Rendered images with source text
☆ ☆ ☆ ☆ ☆ ☆ ☆

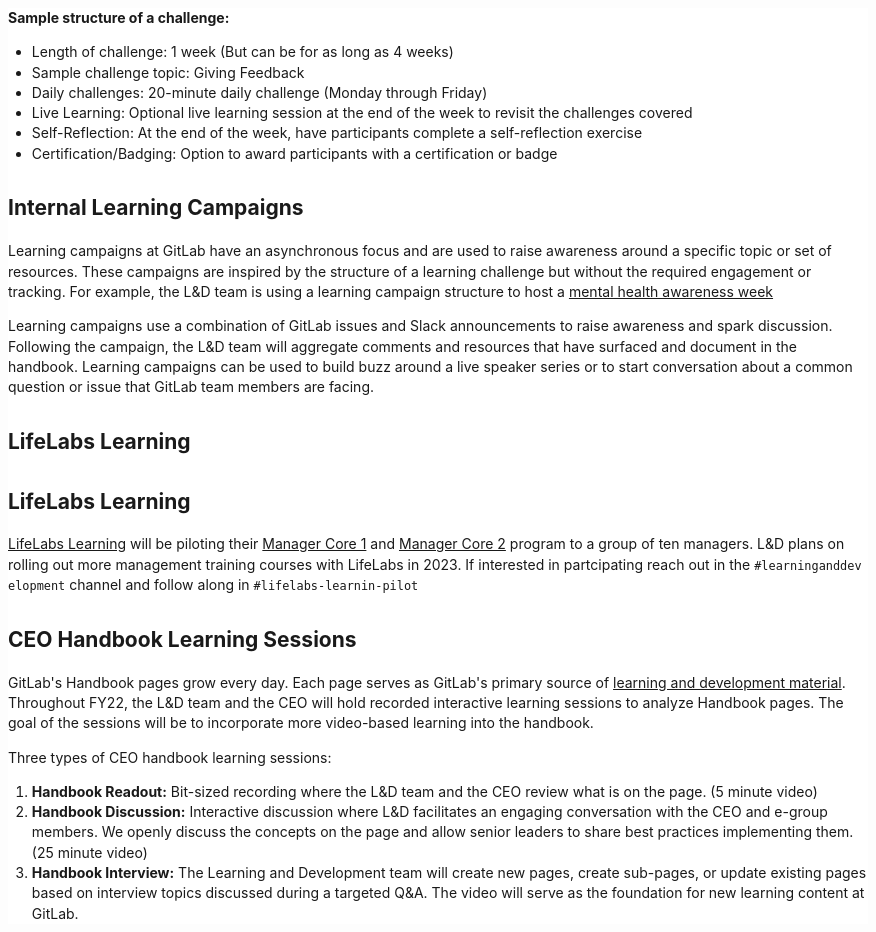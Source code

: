 **Sample structure of a challenge:**
- Length of challenge: 1 week (But can be for as long as 4 weeks)
- Sample challenge topic: Giving Feedback
- Daily challenges: 20-minute daily challenge (Monday through Friday)
- Live Learning: Optional live learning session at the end of the week to revisit the challenges covered
- Self-Reflection: At the end of the week, have participants complete a self-reflection exercise
- Certification/Badging: Option to award participants with a certification or badge

## Internal Learning Campaigns

Learning campaigns at GitLab have an asynchronous focus and are used to raise awareness around a specific topic or set of resources. These campaigns are inspired by the structure of a learning challenge but without the required engagement or tracking. For example, the L&D team is using a learning campaign structure to host a [mental health awareness week](https://gitlab.com/gitlab-com/people-group/learning-development/general/-/issues/156)

Learning campaigns use a combination of GitLab issues and Slack announcements to raise awareness and spark discussion. Following the campaign, the L&D team will aggregate comments and resources that have surfaced and document in the handbook. Learning campaigns can be used to build buzz around a live speaker series or to start conversation about a common question or issue that GitLab team members are facing.

## LifeLabs Learning

## LifeLabs Learning

[LifeLabs Learning](https://lifelabslearning.com/) will be piloting their [Manager Core 1](https://drive.google.com/file/d/1MJmxjrMSSCq3lWOOks-vMnzdzPucI0jp/view) and [Manager Core 2](https://drive.google.com/file/d/1f0HhqBfGn1lnaYSMHcYYqauwyOkNHS0R/view) program to a group of ten managers. L&D plans on rolling out more management training courses with LifeLabs in 2023. If interested in partcipating reach out in the `#learninganddevelopment` channel and follow along in `#lifelabs-learnin-pilot` 

## CEO Handbook Learning Sessions

GitLab's Handbook pages grow every day. Each page serves as GitLab's primary source of [learning and development material](/handbook/people-group/learning-and-development/#handbook-first-training-content). Throughout FY22, the L&D team and the CEO will hold recorded interactive learning sessions to analyze Handbook pages. The goal of the sessions will be to incorporate more video-based learning into the handbook.

Three types of CEO handbook learning sessions:

1. **Handbook Readout:** Bit-sized recording where the L&D team and the CEO review what is on the page. (5 minute video)
1. **Handbook Discussion:** Interactive discussion where L&D facilitates an engaging conversation with the CEO and e-group members. We openly discuss the concepts on the page and allow senior leaders to share best practices implementing them. (25 minute video)
1. **Handbook Interview:** The Learning and Development team will create new pages, create sub-pages, or update existing pages based on interview topics discussed during a targeted Q&A. The video will serve as the foundation for new learning content at GitLab.
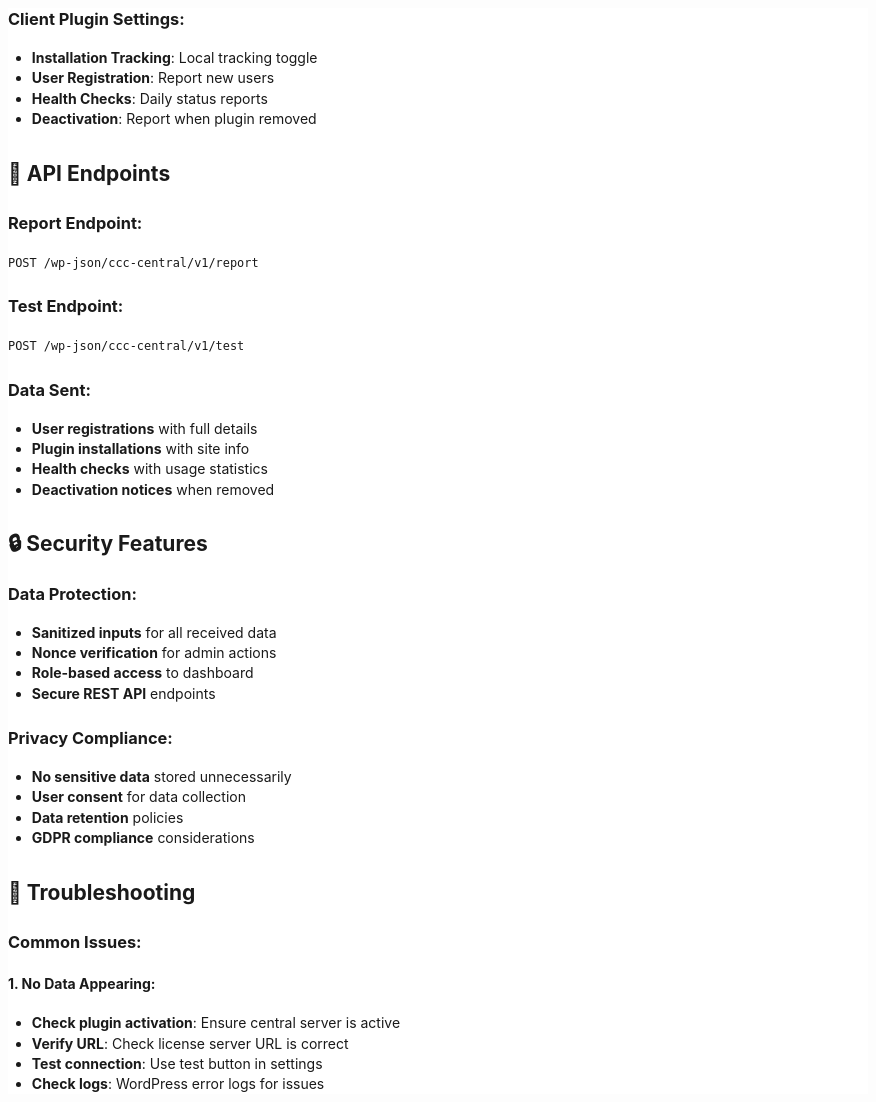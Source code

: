 ### **Client Plugin Settings:**
- **Installation Tracking**: Local tracking toggle
- **User Registration**: Report new users
- **Health Checks**: Daily status reports
- **Deactivation**: Report when plugin removed

## **📡 API Endpoints**

### **Report Endpoint:**
```
POST /wp-json/ccc-central/v1/report
```

### **Test Endpoint:**
```
POST /wp-json/ccc-central/v1/test
```

### **Data Sent:**
- **User registrations** with full details
- **Plugin installations** with site info
- **Health checks** with usage statistics
- **Deactivation notices** when removed

## **🔒 Security Features**

### **Data Protection:**
- **Sanitized inputs** for all received data
- **Nonce verification** for admin actions
- **Role-based access** to dashboard
- **Secure REST API** endpoints

### **Privacy Compliance:**
- **No sensitive data** stored unnecessarily
- **User consent** for data collection
- **Data retention** policies
- **GDPR compliance** considerations

## **🚨 Troubleshooting**

### **Common Issues:**

#### **1. No Data Appearing:**
- **Check plugin activation**: Ensure central server is active
- **Verify URL**: Check license server URL is correct
- **Test connection**: Use test button in settings
- **Check logs**: WordPress error logs for issues
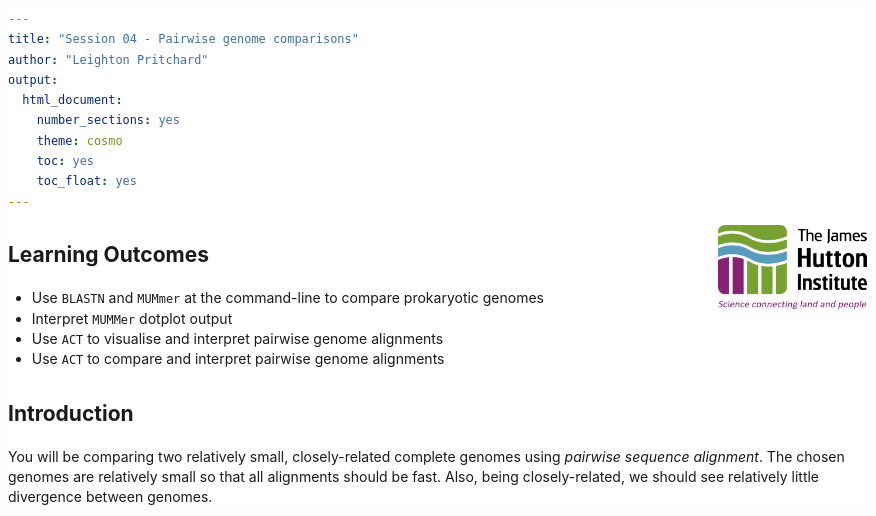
 ```yaml
---
title: "Session 04 - Pairwise genome comparisons"
author: "Leighton Pritchard"
output: 
  html_document:
    number_sections: yes
    theme: cosmo
    toc: yes
    toc_float: yes
---
```


<img src="data/JHI_STRAP_Web.png" style="width: 150px; float: right;"> 

## Learning Outcomes

* Use `BLASTN` and `MUMmer` at the command-line to compare prokaryotic genomes
* Interpret `MUMMer` dotplot output
* Use `ACT` to visualise and interpret pairwise genome alignments
* Use `ACT` to compare and interpret pairwise genome alignments

## Introduction

You will be comparing two relatively small, closely-related complete genomes using *pairwise sequence alignment*. The chosen genomes are relatively small so that all alignments should be fast. Also, being closely-related, we should see relatively little divergence between genomes.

☆ ☆ ☆ ☆ ☆ ☆ ☆

### TASK GOAL
Print once more, exactly, the lines that start at the top of the records above and end at the line with "- Daily challenges: 20-minute", skipping all pictures.

### ANSWER AREA
Source code

: **Sample structure of a challenge:**
- Length of challenge: 1 week (But can be for as long as 4 weeks)
- Sample challenge topic: Giving Feedback
- Daily challenges: 20-minute daily challenge (Monday through Friday)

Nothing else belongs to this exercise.